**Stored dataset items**
# # # # # # #

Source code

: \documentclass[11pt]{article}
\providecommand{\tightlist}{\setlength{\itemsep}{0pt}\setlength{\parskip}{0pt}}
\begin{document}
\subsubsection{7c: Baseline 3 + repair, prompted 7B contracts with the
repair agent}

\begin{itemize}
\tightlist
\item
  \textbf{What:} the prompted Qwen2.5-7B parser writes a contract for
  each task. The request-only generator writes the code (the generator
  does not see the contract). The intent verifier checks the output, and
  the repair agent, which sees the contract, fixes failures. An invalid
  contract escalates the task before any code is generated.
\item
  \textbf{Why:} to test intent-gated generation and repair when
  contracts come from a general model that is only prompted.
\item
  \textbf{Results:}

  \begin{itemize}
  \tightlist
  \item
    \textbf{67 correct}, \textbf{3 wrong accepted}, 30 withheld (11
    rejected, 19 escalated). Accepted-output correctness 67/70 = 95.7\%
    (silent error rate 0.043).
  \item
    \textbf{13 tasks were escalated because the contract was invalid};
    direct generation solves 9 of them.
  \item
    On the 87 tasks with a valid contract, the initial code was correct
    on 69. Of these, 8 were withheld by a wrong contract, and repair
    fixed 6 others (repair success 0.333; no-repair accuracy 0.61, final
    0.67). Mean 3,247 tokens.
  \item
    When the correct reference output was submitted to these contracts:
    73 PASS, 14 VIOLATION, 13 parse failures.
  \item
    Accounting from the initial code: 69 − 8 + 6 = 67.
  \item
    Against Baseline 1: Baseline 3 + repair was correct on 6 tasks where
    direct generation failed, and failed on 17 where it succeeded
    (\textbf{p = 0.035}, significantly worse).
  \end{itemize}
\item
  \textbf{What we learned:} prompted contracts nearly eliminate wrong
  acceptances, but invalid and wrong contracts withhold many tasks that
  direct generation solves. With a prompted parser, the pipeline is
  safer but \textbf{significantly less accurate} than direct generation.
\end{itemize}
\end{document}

# # # # # # #

**Problem**
Which lines above contain "intent"? Show each of them.

**Solution to this problem**
  does not see the contract). The intent verifier checks the output, and
  \textbf{Why:} to test intent-gated generation and repair when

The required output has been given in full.